Roland Barthes
32 quotes
Biography
Roland Gérard Barthes was a French literary theorist, essayist, philosopher, critic, and semiotician. His work engaged in the analysis of a variety of sign systems, mainly derived from Western popular culture.
"Each of us has his own rhythm of suffering."
"To whom could I put this question (with any hope of an answer)? Does being able to live without someone you loved mean you loved her less than you thought...?"
"The text you write must prove to me that it desires me. This proof exists: it is writing. Writing is: the science of the various blisses of language, its Kama Sutra (this science has but one treatise: writing itself)."
"Encratic language (the language produced and spread under the protection of power) is statutorily a language of repetition; all official institutions of language are repeating machines: schools, sports, advertising, popular songs, news, all continually repeat the same structure, the same meaning, often the same words."
"La forme bâtarde de la culture de masse est la répétition honteuse: on répète les contenus, les schèmes idéologiques, le gommage des contradictions, mais on varie les formes superficielles: toujours des livres, des émissions, des films nouveaux, des faits divers, mais toujours le même sens."
"Language is a skin: I rub my language against the other. It is as if I had words instead of fingers, or fingers at the tip of my words. My language trembles with desire."
"The politician being interviewed clearly takes a great deal of trouble to imagine an ending to his sentence: and if he stopped short? His entire policy would be jeopardized!"
"The bourgeoisie is defined as the social class which does not want to be named."
"Bourgeois norms are experienced as the evident laws of a natural order—the further the bourgeois class propagates its representations, the more naturalized they become."
"Myth is depoliticized speech."
"The bourgeoisie hides the fact that it is the bourgeoisie and thereby produces myth; revolution announces itself openly as revolution and thereby abolishes myth."
"Statistically, myth is on the right. There, it is essential, well-fed, sleek, expensive, garrulous, it invents itself ceaselessly. It takes hold of everything, all aspects of the law, of morality, of aesthetics, of diplomacy, of household equipment, of Literature, of entertainment."
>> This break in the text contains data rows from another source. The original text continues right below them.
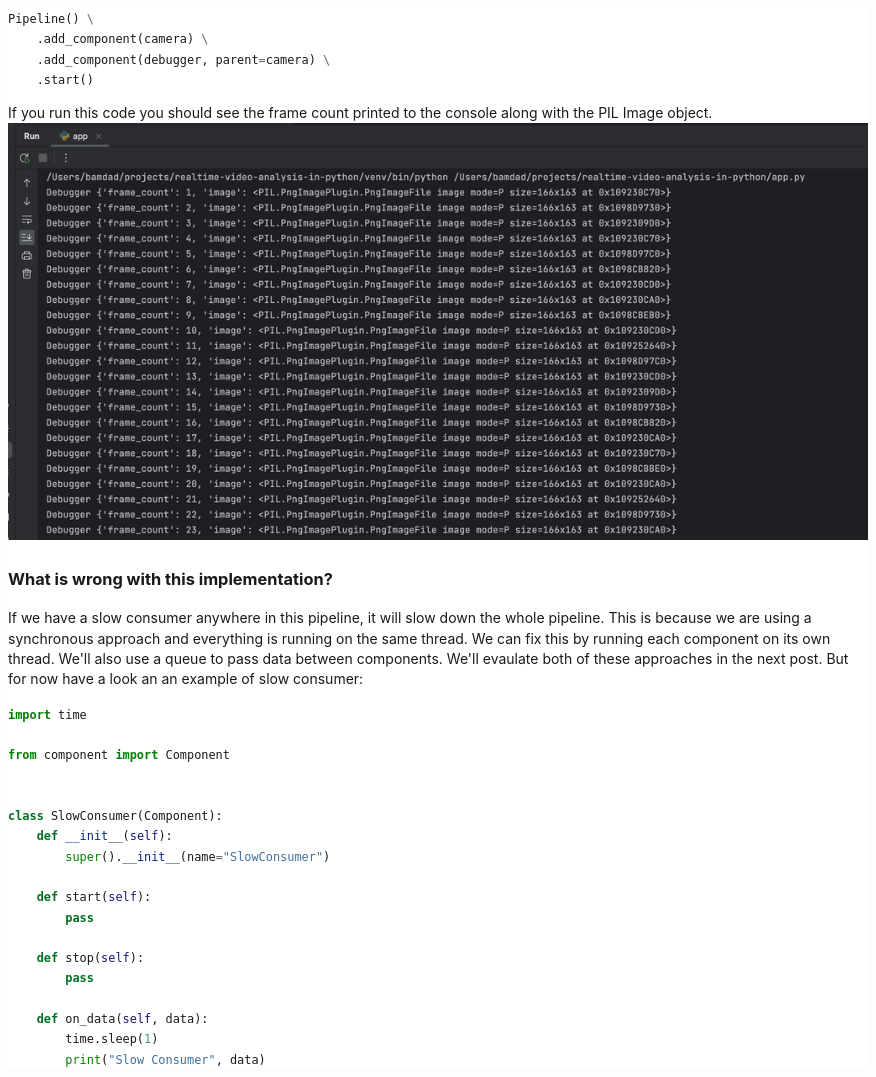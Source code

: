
 ```python
Pipeline() \
    .add_component(camera) \
    .add_component(debugger, parent=camera) \
    .start()

```
If you run this code you should see the frame count printed to the console along with the PIL Image object. 
![Computer vision pipeline with multiple streams](/assets/images/realtime-video-analysis-in-python-part-2/pipeline-debugger-output.png)


### What is wrong with this implementation?
If we have a slow consumer anywhere in this pipeline, it will slow down the whole pipeline.  This is because we are using a synchronous approach and everything is running on the same thread.  We can fix this by running each component on its own thread.  We'll also use a queue to pass data between components.  We'll evaulate both of these approaches in the next post.  But for now have a look an an example of slow consumer:
```python
import time

from component import Component


class SlowConsumer(Component):
    def __init__(self):
        super().__init__(name="SlowConsumer")

    def start(self):
        pass

    def stop(self):
        pass

    def on_data(self, data):
        time.sleep(1)
        print("Slow Consumer", data)

```
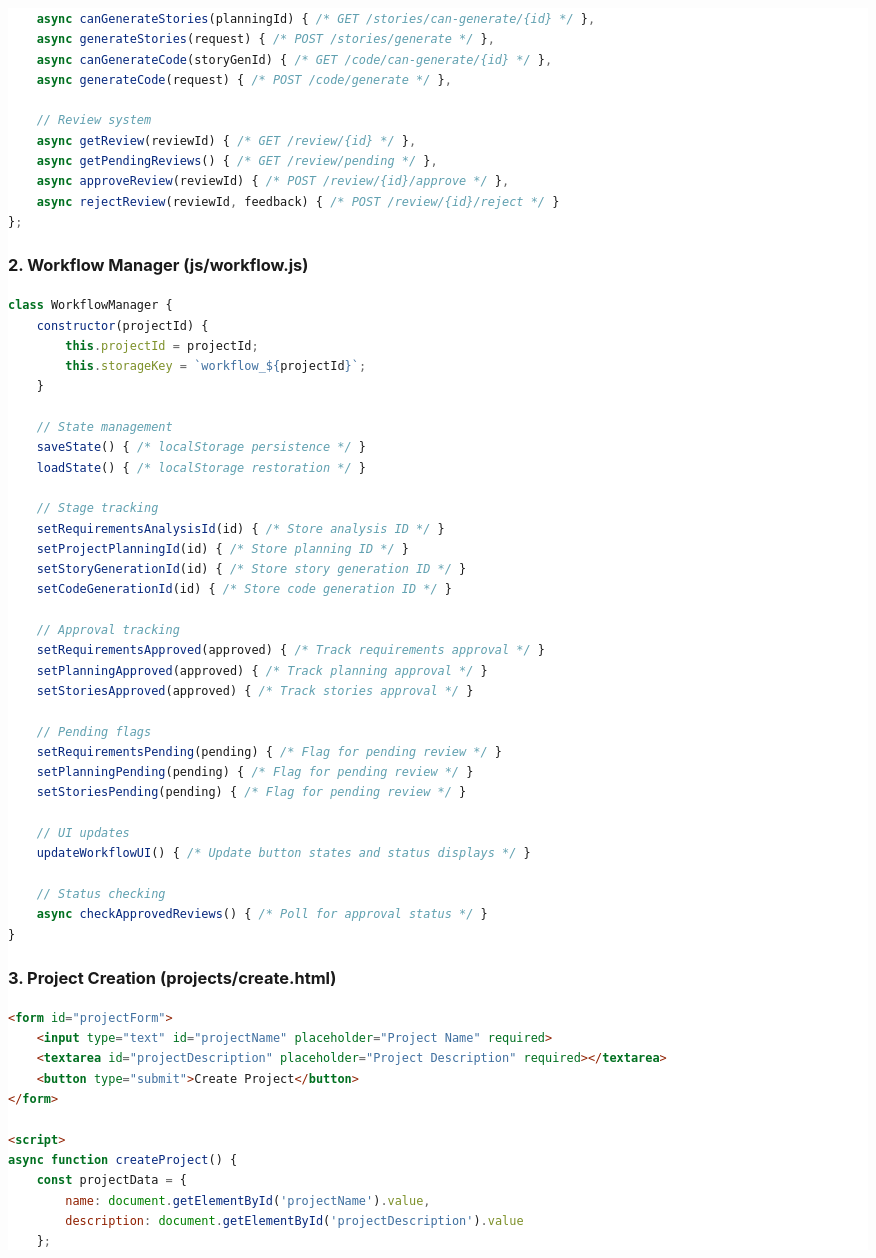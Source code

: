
 ```javascript
    async canGenerateStories(planningId) { /* GET /stories/can-generate/{id} */ },
    async generateStories(request) { /* POST /stories/generate */ },
    async canGenerateCode(storyGenId) { /* GET /code/can-generate/{id} */ },
    async generateCode(request) { /* POST /code/generate */ },
    
    // Review system
    async getReview(reviewId) { /* GET /review/{id} */ },
    async getPendingReviews() { /* GET /review/pending */ },
    async approveReview(reviewId) { /* POST /review/{id}/approve */ },
    async rejectReview(reviewId, feedback) { /* POST /review/{id}/reject */ }
};
```

### **2. Workflow Manager (js/workflow.js)**
```javascript
class WorkflowManager {
    constructor(projectId) {
        this.projectId = projectId;
        this.storageKey = `workflow_${projectId}`;
    }
    
    // State management
    saveState() { /* localStorage persistence */ }
    loadState() { /* localStorage restoration */ }
    
    // Stage tracking
    setRequirementsAnalysisId(id) { /* Store analysis ID */ }
    setProjectPlanningId(id) { /* Store planning ID */ }
    setStoryGenerationId(id) { /* Store story generation ID */ }
    setCodeGenerationId(id) { /* Store code generation ID */ }
    
    // Approval tracking
    setRequirementsApproved(approved) { /* Track requirements approval */ }
    setPlanningApproved(approved) { /* Track planning approval */ }
    setStoriesApproved(approved) { /* Track stories approval */ }
    
    // Pending flags
    setRequirementsPending(pending) { /* Flag for pending review */ }
    setPlanningPending(pending) { /* Flag for pending review */ }
    setStoriesPending(pending) { /* Flag for pending review */ }
    
    // UI updates
    updateWorkflowUI() { /* Update button states and status displays */ }
    
    // Status checking
    async checkApprovedReviews() { /* Poll for approval status */ }
}
```

### **3. Project Creation (projects/create.html)**
```html
<form id="projectForm">
    <input type="text" id="projectName" placeholder="Project Name" required>
    <textarea id="projectDescription" placeholder="Project Description" required></textarea>
    <button type="submit">Create Project</button>
</form>

<script>
async function createProject() {
    const projectData = {
        name: document.getElementById('projectName').value,
        description: document.getElementById('projectDescription').value
    };
```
"Myth deprives the object of which it speaks of all history. In it, history evaporates."
"By reducing any quality to quantity, myth economizes intelligence: it understands reality more cheaply."
"The petit-bourgeois is a man unable to imagine the Other. If he comes face to face with him, he blinds himself, ignores and denies him, or else transforms him into himself."
"The Text is not a definitive object."
"The Text is plural. Which is not simply to say that it has several meanings, but that it accomplishes the very plural of meaning: an irreducible (and not merely an acceptable) plural. The Text is not a co-existence of meanings but a passage, an overcrossing; thus it answers not to an interpretation, even a liberal one, but to an explosion, a dissemination."
"Whereas the work is understood to be traceable to a source (through a process of derivation or "filiation"), the Text is without a source — the "author" a mere "guest" at the reading of the Text."
"The discourse on the Text should itself be nothing other than text, research, textual activity, since the Text is that social space which leaves no language safe, outside, nor any subject of the enunciation in position as judge, master, analyst, confessor, decoder. The theory of the Text can coincide only with a practice of writing."
"Barthes's discovery and articulation of the "new" liberatory category of perception and deciphering, semiotic-mythology, belongs to the praxis of his heroic mythologist, alone. This unfortunate theoretical strategy makes the articulation of a coalitional consciousness in social struggle impossible to imagine or enact. ... His terminologies appropriate the technologies of the oppressed for use by academic classes."
"Through the mythology of Einstein, the world blissfully regained the image of knowledge reduced to a formula."
"Language is legislation, speech is its code. We do not see the power which is in speech because we forget that all speech is a classification, and that all classifications are oppressive."
"There is only one way left to escape the alienation of present day society: to retreat ahead of it."
"As soon as someone dies, frenzied construction of the future (shifting furniture, etc.): futuromania."
"Flaubert had infinite correction to perform."